Opinion
No. 41483.
November 22, 1932. Rehearing Denied March 8, 1933.
EVIDENCE: Admissions — Admissions against Interest — 1 Admissibility. Testimony by a party against his own interest is admissible in a subsequent proceeding against him wherein said testimony is material.
BANKRUPTCY: Adjudication — Nonpresumption of Prior Insolvency.
BANKRUPTCY: Administration — Unlawful Preference — Inadmissible
Evidence.
BANKRUPTCY: Administration — Unlawful Preference — Insufficient
Evidence.
BANKRUPTCY: Administration — Unlawful Preference — Limitation
on Evidence.
Appeal from Warren District Court. — W.S. COOPER, Judge.

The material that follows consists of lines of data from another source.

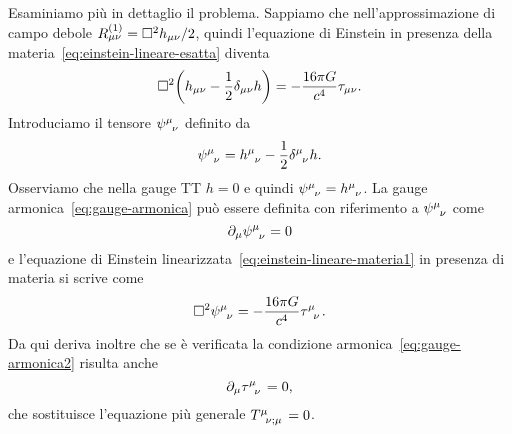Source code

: Esaminiamo più in dettaglio il problema.  Sappiamo che nell'approssimazione di
campo debole $R_{\mu\nu}^{(1)} = \Box^{2} h_{\mu\nu}/2$, quindi l'equazione di
Einstein in presenza della materia~\eqref{eq:einstein-lineare-esatta} diventa
\begin{equation}
  \label{eq:einstein-lineare-materia1}
  \Box^{2} \bigg(h_{\mu\nu} - \frac{1}{2}\delta_{\mu\nu}h \bigg) = -\frac{16\pi
    G}{c^{4}} \tau_{\mu\nu}.
\end{equation}
Introduciamo il tensore $\tensor{\psi}{^{\mu}_{\nu}}$ definito da
\begin{equation}
  \tensor{\psi}{^{\mu}_{\nu}} = \tensor{h}{^{\mu}_{\nu}} - \frac{1}{2}
  \tensor{\delta}{^{\mu}_{\nu}} h.
\end{equation}
Osserviamo che nella gauge TT $h = 0$ e quindi
$\tensor{\psi}{^{\mu}_{\nu}} = \tensor{h}{^{\mu}_{\nu}}$.  La gauge
armonica~\eqref{eq:gauge-armonica} può essere definita con riferimento a
$\tensor{\psi}{^{\mu}_{\nu}}$ come
\begin{equation}
  \label{eq:gauge-armonica2}
  \partial_{\mu}\tensor{\psi}{^{\mu}_{\nu}} = 0
\end{equation}
e l'equazione di Einstein linearizzata~\eqref{eq:einstein-lineare-materia1} in
presenza di materia si scrive come
\begin{equation}
  \label{eq:einstein-lineare-materia2}
  \dalamb \tensor{\psi}{^{\mu}_{\nu}} = -\frac{16\pi G}{c^{4}}
  \tensor{\tau}{^{\mu}_{\nu}}.
\end{equation}
Da qui deriva inoltre che se è verificata la condizione
armonica~\eqref{eq:gauge-armonica2} risulta anche
\begin{equation}
  \label{eq:gauge-armonica-tau}
  \partial_{\mu}\tensor{\tau}{^{\mu}_{\nu}} = 0,
\end{equation}
che sostituisce l'equazione più generale $\tensor{T}{^{\mu}_{\nu;\mu}} = 0$.


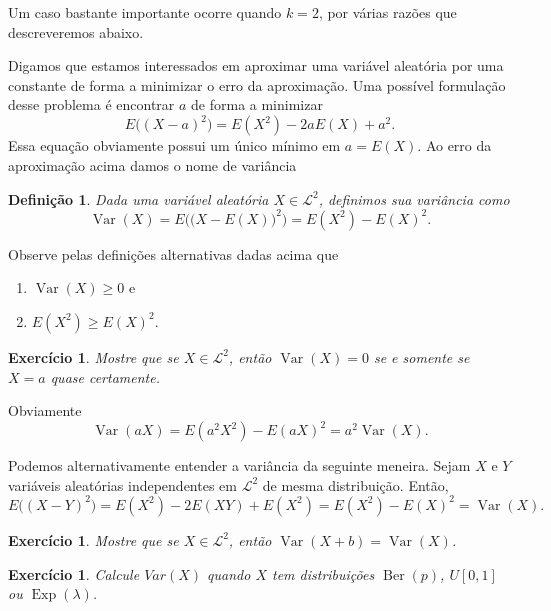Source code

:\documentclass[reqno, final]{book}
\newcommand*\1{\mathds{1}}
\newtheorem{definition}[theorem]{Definição}
\newtheorem{exercise}[example]{Exercício}
\DeclareMathOperator{\Var}{Var}
\DeclareMathOperator{\Ber}{Ber}
\DeclareMathOperator{\Exp}{Exp}
\begin{document}
Um caso bastante importante ocorre quando $k = 2$, por várias razões que descreveremos abaixo.

Digamos que estamos interessados em aproximar uma variável aleatória por uma constante de forma a minimizar o erro da aproximação.
Uma possível formulação desse problema é encontrar $a$ de forma a minimizar
\begin{equation}
  E\Big( (X - a)^2 \Big) = E(X^2) - 2 a E(X) + a^2.
\end{equation}
Essa equação obviamente possui um único mínimo em $a = E(X)$.
Ao erro da aproximação acima damos o nome de variância

\begin{definition}
  Dada uma variável aleatória $X \in \mathcal{L}^2$, definimos sua variância  como
  \begin{equation}
    \Var(X) = E \Big( \big(X - E(X)\big)^2 \Big) = E(X^2) - E(X)^2.
  \end{equation}
\end{definition}

Observe pelas definições alternativas dadas acima que
\begin{enumerate}[\quad a)]
\item $\Var(X) \geq 0$ e
\item $E(X^2) \geq E(X)^2$.
\end{enumerate}

\begin{exercise}
  Mostre que se $X \in \mathcal{L}^2$, então $\Var(X) = 0$ se e somente se $X = a$ quase certamente.
\end{exercise}

Obviamente
\begin{equation}
  \Var(a X) = E(a^2 X^2) - E(aX)^2 = a^2 \Var(X).
\end{equation}

Podemos alternativamente entender a variância da seguinte meneira.
Sejam $X$ e $Y$ variáveis aleatórias independentes em $\mathcal{L}^2$ de mesma distribuição.
Então,
\begin{equation}
  E\big( (X - Y)^2 \big) = E(X^2) - 2 E(XY) + E(X^2) = E(X^2) - E(X)^2 = \Var(X).
\end{equation}

\begin{exercise}
  Mostre que se $X \in \mathcal{L}^2$, então $\Var(X + b) = \Var(X)$.
\end{exercise}

\begin{exercise}
  Calcule $Var(X)$ quando $X$ tem distribuições $\Ber(p)$, $U[0,1]$ ou $\Exp(\lambda)$.
\end{exercise}
\end{document}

Action in equity by trustee in bankruptcy to set aside transfer of property by bankrupt as preferential. Decree for plaintiff. Defendants Roy L. White, Edith R. White, and John S. Hayes appeal. — Reversed as to Stark on appellants' appeal. Affirmed as to Durr.

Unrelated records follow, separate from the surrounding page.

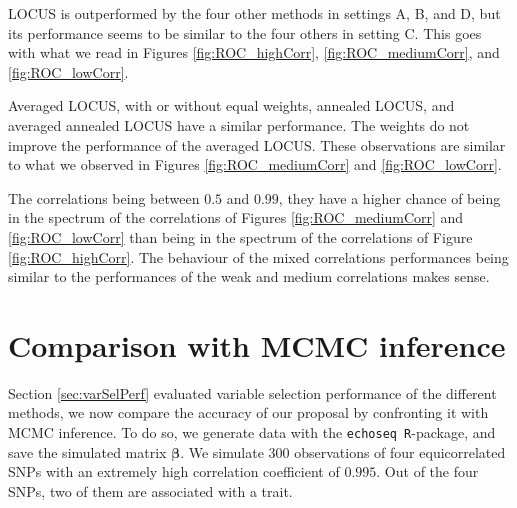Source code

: \documentclass[a4paper, 11pt]{report}
\numberwithin{equation}{chapter}
\begin{document}
LOCUS is outperformed by the four other methods in settings A, B, and D, but its performance seems to be similar to the four others in setting C. This goes with what we read in Figures \ref{fig:ROC_highCorr}, \ref{fig:ROC_mediumCorr}, and \ref{fig:ROC_lowCorr}.

Averaged LOCUS, with or without equal weights, annealed LOCUS, and averaged annealed LOCUS have a similar performance. The weights do not improve the performance of the averaged LOCUS. These observations are similar to what we observed in Figures \ref{fig:ROC_mediumCorr} and  \ref{fig:ROC_lowCorr}. 

The correlations being between $0.5$ and $0.99$, they have a higher chance of being in the spectrum of the correlations of Figures \ref{fig:ROC_mediumCorr} and \ref{fig:ROC_lowCorr} than being in the spectrum of the correlations of Figure \ref{fig:ROC_highCorr}. The behaviour of the mixed correlations performances being similar to the performances of the weak and medium correlations makes sense. 


\section{Comparison with MCMC inference} \label{sec:comparison}
Section \ref{sec:varSelPerf} evaluated variable selection performance of the different methods, we now compare the accuracy of our proposal by confronting it with MCMC inference. To do so, we generate data with the \texttt{echoseq R}-package, and save the simulated matrix $\boldsymbol{\beta}$. We simulate $300$ observations of four equicorrelated SNPs with an extremely high correlation coefficient of $0.995$. Out of the four SNPs, two of them are associated with a trait.
\end{document}
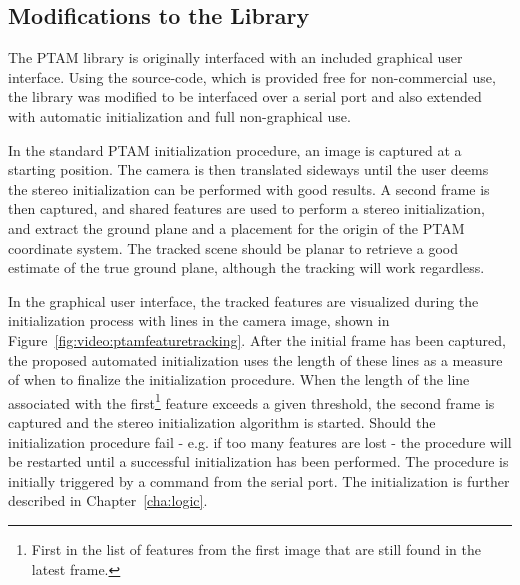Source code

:         \subsection{Modifications to the Library}
            The PTAM library is originally interfaced with an included graphical user interface.
            Using the source-code, which is provided free for non-commercial use, the
            library was modified to be interfaced over a serial port
            and also extended with automatic initialization and full non-graphical use.

            In the standard PTAM initialization procedure, an image is captured
            at a starting position. The camera is then translated sideways until the user
            deems the stereo initialization can be performed with good results.
            A second frame is then captured, and shared features are used
            to perform a stereo initialization, and extract the ground plane
            and a placement for the origin of the PTAM coordinate system.
            The tracked scene should be planar to retrieve a good estimate
            of the true ground plane, although the tracking will work regardless.


            In the graphical user interface, the tracked features are visualized
            during the initialization process with lines in the camera image,
            shown in Figure~\ref{fig:video:ptamfeaturetracking}.
            After the initial frame has been captured, the proposed
            automated initialization uses the length of these lines as
            a measure of when to finalize the initialization procedure.
            When the length of the line associated with the first\footnote{First in the list of features from the first image that are still found in the latest frame.}
            feature exceeds a given threshold, the second frame is
            captured and the stereo initialization algorithm is started.
            Should the initialization procedure fail - e.g. if too many features are lost - the
            procedure will be restarted until a successful initialization has been performed.
            The procedure is initially triggered by a command from the serial port.
            The initialization is further described in Chapter~\ref{cha:logic}.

Maxwell Ryan, James B. Ryan, and Lehan T. Ryan, for appellants.
Watson Watson, for John T. Stark, appellee.
Henderson Wilson, for R.C. Durr, appellee.
On February 11, 1931, J.A. Borchers filed his petition in the District Court of the United States for the Southern District of Iowa, asking that Roy L. White be adjudicated a bankrupt, because he had committed an act of bankruptcy by executing a chattel mortgage on November 10, 1930, thereby transferring, while insolvent, a portion of his property, consisting of a creamery equipment, at Indianola, Iowa, to John S. Hayes, a creditor of White, with intent to prefer said creditor over White's other creditors. White first resisted the proceedings by filing an answer denying the allegations of the petition, but later consented to adjudication as a bankrupt, and was so adjudicated on June 25, 1931. The plaintiff was appointed and qualified as trustee of the bankrupt, and on August 15, 1931, filed his petition in this action asking that the said mortgage and also a later bill of sale covering the same property be set aside.
As a decision of the case hinges largely on the facts, we will briefly set out what the record shows. Borchers and White had attended Iowa State College at Ames, together. On leaving school the former purchased a creamery at Indianola in May, 1930, for $2,500, which he operated until August 1st, 1930, when he sold it to White for $3,300. White paid $600, in cash, on the purchase price, and the balance by two notes payable to Borchers, dated August 1st, 1930, bearing 6% interest, one being for $1,500, due in six months, and the other for $1,200, due in six months. His brother, Frank White, also signed the notes. Borchers suggested that he ought to have security, but required none, when told by White that the business might demand that he borrow money and he would be required to place a mortgage on the property. Sixty dollars was paid on these notes on September 17, 1930, and $80 on November 20th, following. No further payments were made.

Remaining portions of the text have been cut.